DEVLOG 2023-11-04

This week I mainly focused on setting up the new project. I’m not done because I had a side-quest of exploring the possibility of using Clang (the C++ compiler) with C++ modules (which currently is only well implemented with MSVC). In that exploration I found issues, but I also found that I could use it as a starting point if I want to use C++ modules from the beginning.

This paragraph will make no sense to people who dont know much about C++ modules so feel free to skip. What I found is that the trunk/in-dev version of Clang 18 works perfectly as long as all the code of your modules is kept into the primary interface module (or maybe also interface partitions). You can also use private module partitions but as soon as you start including standard headers or some random headers (in the global fragment) you will find weird errors due to clang messing it’s merging of names, in particular when coming from the standard. There might be a workaround or something but I dont have time to dig deepper.

The main point is that this means I can work with clang exclusively for some time while waiting for build2 (my package manager and build system) to re-enable support for msvc’s modules (which it will soon, I’m told). I will probably use msvc more because there is a lot of recent C++ features they provide which are still not in clang. This also means that probably for some time the versions of the game I will publish will not be available on linux. I’m not sure yet because it depends on what I need and what I can get as dependencies instead of relying on the compilation toolchain (like recent stl containers, flat_map comes to mind, but also generator).

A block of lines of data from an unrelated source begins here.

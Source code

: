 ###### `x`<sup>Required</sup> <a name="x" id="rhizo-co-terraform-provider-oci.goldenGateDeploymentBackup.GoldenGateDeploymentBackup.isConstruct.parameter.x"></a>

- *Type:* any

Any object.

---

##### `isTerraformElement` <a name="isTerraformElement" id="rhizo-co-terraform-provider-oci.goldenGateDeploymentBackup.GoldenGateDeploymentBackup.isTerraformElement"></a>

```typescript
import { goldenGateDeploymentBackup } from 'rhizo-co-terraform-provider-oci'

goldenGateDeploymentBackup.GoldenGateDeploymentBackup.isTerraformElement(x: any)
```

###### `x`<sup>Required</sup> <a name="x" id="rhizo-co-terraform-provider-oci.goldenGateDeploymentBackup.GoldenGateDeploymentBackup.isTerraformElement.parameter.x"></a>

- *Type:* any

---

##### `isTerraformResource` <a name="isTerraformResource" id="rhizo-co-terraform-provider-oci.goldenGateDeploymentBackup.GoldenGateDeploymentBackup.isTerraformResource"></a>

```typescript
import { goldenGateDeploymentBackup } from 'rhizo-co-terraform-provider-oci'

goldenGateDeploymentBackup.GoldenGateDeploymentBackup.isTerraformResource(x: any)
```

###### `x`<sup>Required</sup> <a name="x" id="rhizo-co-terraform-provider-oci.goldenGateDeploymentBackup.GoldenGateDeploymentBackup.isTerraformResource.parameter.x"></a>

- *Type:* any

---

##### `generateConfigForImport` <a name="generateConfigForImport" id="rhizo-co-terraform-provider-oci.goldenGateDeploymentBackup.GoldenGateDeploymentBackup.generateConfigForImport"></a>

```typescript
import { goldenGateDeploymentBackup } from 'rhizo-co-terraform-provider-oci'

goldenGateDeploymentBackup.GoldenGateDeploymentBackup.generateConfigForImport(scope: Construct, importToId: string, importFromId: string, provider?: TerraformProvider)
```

While doing all this I also thought hard about the consequences and complications of using a 3D grid, with oriented shapes in that grid, in the context of a game where actions take spans of time cycles instead of turns. The option of allowing some overlap of shapes so that for example 2 humanoid bodies needs to be in the same position to be able to melee combat is super interesting but also leads to an interesting (as in “maybe more problematic than it looks”) issue where we need to handle collision in a special way which is based on the time cycles. Even without that feature, the issue is simplified but still exists. When 2 bodies are doing movement actions, how do I handle them trying to enter the same cube? One option that I’m considering is that all actions can be “cancelled”. That is if one body enters the cube where another entity is attempting to to enter, having it’s movement action not-finished yet, then that movement action is cancelled. This would mean that movement is achieved only when the time-span of the action is done. However, going this way also means that for example melee combat actions are effective only once the action is done? Instead I would prefer that it’s some kind of long action that while time cycles happen in that action time-span, melee combat effects are ongoing. But it’s harder to understand so maybe high-level melee combat actions, like “just kunk-fu this dude”, maybe enabled only through mind-software, are actually composed of smaller actions which deal punches every short time-span. BUT that also means that there is no way to defend a hit. So I would like both a system like that and actions which while active, are actually waiting for an event to react. This enables reactive actions, like pure defense, deviating bullets, etc. Ok I’m going into depths here but basically, thinking deep about this subject lead me to a specific plan of implementation of actions, which could fail but is not too hard to setup, just unusual and probably hard to represent to the player without some kind of timeline. We’ll see.

I was also deep-thinknig, vaguely though, about strategies to build the megastructures themselves. While from the beginning I intended to be able to go from one megastructure to another, IFF the player finds a way to do so, this would only mean, in roguelike terms, that the player is able to go into a new generated world if they find a way to get there. Now how about the world itself, how to generate it?

Right now, derived from my general original plans, I intend to setup general shapes for each kind of megastructures: planet-like spheres, “infinite” cities, ring-worlds, world-ships, mega-big-computers, etc. , then generate actual space (or pure networks, in the case of mega-big-computers) inside that shape. So for example, if the megastructure is a massive cube, Borg-spaceship-like, ok I make a cube, with walls and entrances, then generate various flat spaces in it, maybe some vertical connecting them etc. Then come up with the general algorithm to do this, and fill space using traditional procedural generation algorithms. That’s obviously easier said than done well, so dont worry I know it will take a very very very very long time to get right.

But imagining how to do that lead to interesting thoughts: how about a ring-world? Ideally, if the player reaches the surface of such a world, and start going through that world in the direction where they would ultimately reach there starting point again? Should I make a flat grid with warping edges? How do I handle the possibility of jumping very very very high and ending up on the other side? Actually, some of these questions are also interesting in the context of spheres… Should I split megastructures in an interconnected set of areas, which would not be loaded at the same time? Or should I attempt to enable a whole megastruture to be running at the same time? It depends on scale and data and performance and level design… What’s the scale of a megastructure? How do I make it interesting? That’s the most important question. Making a game with a big space is easy. Making it interesting is far harder. I will probably rely on making big distances “short” by allowing the player to move very fast most of the time, but that obviously dont resolve all the problems.

Many questions which will find answers through the slow development and experiments. Can’t wait to start implementing all this!